|Do we look like Shiny Happy People|
This is actually a live recording of this second track of Life's Rich Pageant, taken from a performance at the Olypmia in L.A. prior to the release of what would be their penultimate album, Accelerate. It features some banter by Michael Stipe where he mentions he wrote this song after emerging from a particularly dark time in his life when he was 25. It's interesting hearing him talk about this at that point where he was pretty well-adjusted, a few scant years before he and his mates decided to call it a day.
Life's Rich Pageant, which came fresh off the problematic sophmore album Fables of The Reconstruction, is a very political album, and I think some of this is political--but the true meaning lies in what Stipe tells us at the very beginning of this live recording. This is a song written by a man who was at turns angry and morose, and the lyrics can be seen as both an indictment of the laziness of the youth of the early Reagan era and a call to arms. Stipe is actively upset at the inactivity of his fellows, mocking them ('we have many things in common/name three'), threatening them ('I wish to eat each one of you') while also moving away from the listless masses, urging them to follow him into activity. After all, there is some hope in what he's saying, however dim--like him, his listeners are 'young despite the years' and he wants them to fly metaphorically to take this joy with them. I can't help but think that this is the morose, dark Stipe finding some purpose in activism and asking--nay, berating--his fans to follow him into this brave new proactive world.

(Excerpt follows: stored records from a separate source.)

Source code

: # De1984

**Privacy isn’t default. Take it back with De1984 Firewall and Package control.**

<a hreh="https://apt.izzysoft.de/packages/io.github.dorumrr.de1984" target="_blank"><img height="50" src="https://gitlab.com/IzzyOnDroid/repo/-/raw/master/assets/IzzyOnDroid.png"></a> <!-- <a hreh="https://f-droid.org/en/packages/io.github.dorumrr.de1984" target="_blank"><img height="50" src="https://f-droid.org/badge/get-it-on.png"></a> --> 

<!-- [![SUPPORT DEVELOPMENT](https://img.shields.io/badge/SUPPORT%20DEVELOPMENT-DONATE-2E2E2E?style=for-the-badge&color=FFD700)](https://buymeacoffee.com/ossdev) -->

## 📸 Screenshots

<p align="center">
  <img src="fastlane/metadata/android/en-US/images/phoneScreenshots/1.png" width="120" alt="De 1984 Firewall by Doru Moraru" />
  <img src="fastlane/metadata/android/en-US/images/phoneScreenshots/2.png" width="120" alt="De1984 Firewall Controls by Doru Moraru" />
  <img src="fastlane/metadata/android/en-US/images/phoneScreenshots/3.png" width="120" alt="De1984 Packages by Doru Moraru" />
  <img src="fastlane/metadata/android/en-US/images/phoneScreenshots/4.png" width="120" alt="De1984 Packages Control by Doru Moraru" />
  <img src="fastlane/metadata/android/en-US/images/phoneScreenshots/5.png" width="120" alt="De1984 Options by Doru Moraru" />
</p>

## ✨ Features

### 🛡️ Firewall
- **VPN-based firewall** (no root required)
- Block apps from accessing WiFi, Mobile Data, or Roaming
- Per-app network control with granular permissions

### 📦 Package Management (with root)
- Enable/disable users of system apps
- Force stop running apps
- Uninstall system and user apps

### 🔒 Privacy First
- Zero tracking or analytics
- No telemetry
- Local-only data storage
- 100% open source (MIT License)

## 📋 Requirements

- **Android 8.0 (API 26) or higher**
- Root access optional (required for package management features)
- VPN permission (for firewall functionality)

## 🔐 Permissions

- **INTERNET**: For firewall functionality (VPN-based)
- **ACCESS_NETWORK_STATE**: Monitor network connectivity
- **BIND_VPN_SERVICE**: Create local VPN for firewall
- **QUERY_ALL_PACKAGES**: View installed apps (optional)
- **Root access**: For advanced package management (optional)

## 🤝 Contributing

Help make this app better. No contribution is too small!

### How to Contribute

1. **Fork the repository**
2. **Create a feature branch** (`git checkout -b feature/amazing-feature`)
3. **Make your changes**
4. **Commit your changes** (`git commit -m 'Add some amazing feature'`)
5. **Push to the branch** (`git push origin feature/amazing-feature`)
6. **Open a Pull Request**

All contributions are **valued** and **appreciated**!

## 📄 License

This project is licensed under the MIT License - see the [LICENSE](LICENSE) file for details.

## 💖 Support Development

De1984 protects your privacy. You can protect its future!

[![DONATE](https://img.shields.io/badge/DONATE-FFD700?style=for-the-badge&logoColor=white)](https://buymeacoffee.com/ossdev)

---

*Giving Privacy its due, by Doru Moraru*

It's a great song from a great album, one that I think marks the line between 'indie rock' R.E.M. and the 'mainstream arena pop' R.E.M. of their later years. Of course, the great trick of the band was how it slipped back and forth across this line several times throughout its career, which made them problematic to the mainstream who wanted just endless iterations of 'Shiny Happy People' and 'Stand' instead of the more nuanced, experimental and problematic stuff that made up Up and Automatic For The People and other great albums.
I don't miss R.E.M. now that they're gone; that would be silly given the massive body of music they left behind when they finally called it quits. But hearing songs like that makes me glad they were around.